BEGIN Data for processing
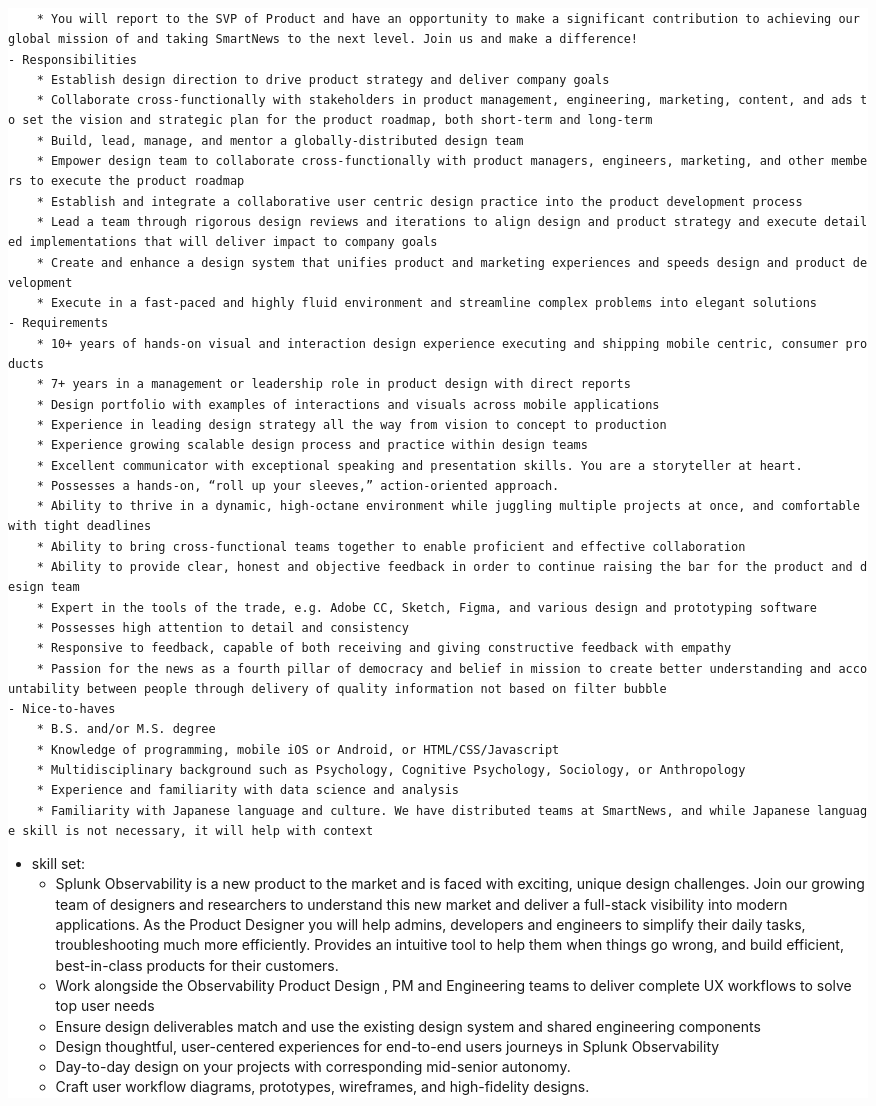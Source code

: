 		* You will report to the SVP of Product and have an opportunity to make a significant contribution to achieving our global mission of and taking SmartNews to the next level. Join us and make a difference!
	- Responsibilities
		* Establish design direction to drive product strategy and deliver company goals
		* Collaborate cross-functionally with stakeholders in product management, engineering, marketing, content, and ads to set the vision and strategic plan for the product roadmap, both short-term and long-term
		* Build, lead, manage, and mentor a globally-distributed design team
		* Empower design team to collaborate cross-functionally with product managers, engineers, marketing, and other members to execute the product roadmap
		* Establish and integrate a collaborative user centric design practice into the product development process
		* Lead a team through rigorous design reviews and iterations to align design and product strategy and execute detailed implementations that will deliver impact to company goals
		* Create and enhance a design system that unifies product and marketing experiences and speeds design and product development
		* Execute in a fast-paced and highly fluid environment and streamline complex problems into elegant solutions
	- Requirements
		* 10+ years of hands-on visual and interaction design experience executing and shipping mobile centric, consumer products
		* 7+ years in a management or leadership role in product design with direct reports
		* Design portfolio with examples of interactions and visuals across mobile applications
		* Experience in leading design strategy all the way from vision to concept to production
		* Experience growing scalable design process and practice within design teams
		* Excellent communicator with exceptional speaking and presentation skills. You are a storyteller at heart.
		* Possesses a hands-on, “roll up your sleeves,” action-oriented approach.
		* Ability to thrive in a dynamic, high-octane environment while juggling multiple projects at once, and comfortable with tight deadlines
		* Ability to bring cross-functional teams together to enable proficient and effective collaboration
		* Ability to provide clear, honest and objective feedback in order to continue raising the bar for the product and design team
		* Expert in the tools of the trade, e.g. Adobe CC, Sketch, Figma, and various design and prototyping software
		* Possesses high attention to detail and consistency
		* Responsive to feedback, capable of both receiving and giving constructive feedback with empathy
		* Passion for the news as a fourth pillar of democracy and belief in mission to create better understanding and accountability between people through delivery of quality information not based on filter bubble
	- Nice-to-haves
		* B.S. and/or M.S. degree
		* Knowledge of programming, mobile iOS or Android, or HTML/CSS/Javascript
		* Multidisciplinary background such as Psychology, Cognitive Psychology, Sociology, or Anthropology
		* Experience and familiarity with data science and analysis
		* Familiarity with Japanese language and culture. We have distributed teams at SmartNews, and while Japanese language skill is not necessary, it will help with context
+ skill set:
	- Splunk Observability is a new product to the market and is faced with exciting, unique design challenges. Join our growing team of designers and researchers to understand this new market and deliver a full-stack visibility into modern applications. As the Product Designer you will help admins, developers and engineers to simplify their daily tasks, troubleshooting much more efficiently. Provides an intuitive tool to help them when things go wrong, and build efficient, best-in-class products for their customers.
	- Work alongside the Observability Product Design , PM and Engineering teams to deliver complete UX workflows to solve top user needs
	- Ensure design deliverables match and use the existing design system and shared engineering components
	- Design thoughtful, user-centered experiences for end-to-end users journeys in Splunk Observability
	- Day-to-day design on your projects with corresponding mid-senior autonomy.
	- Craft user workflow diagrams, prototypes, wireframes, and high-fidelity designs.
END Data for processing
# What to produce
Set down, exactly as they stand above, the lines starting with the line with "and/or M.S. degree" and going on through the line with "- Splunk Observability", and no others.

# Reply to the exercise
		* B.S. and/or M.S. degree
		* Knowledge of programming, mobile iOS or Android, or HTML/CSS/Javascript
		* Multidisciplinary background such as Psychology, Cognitive Psychology, Sociology, or Anthropology
		* Experience and familiarity with data science and analysis
		* Familiarity with Japanese language and culture. We have distributed teams at SmartNews, and while Japanese language skill is not necessary, it will help with context
+ skill set:
	- Splunk Observability is a new product to the market and is faced with exciting, unique design challenges. Join our growing team of designers and researchers to understand this new market and deliver a full-stack visibility into modern applications. As the Product Designer you will help admins, developers and engineers to simplify their daily tasks, troubleshooting much more efficiently. Provides an intuitive tool to help them when things go wrong, and build efficient, best-in-class products for their customers.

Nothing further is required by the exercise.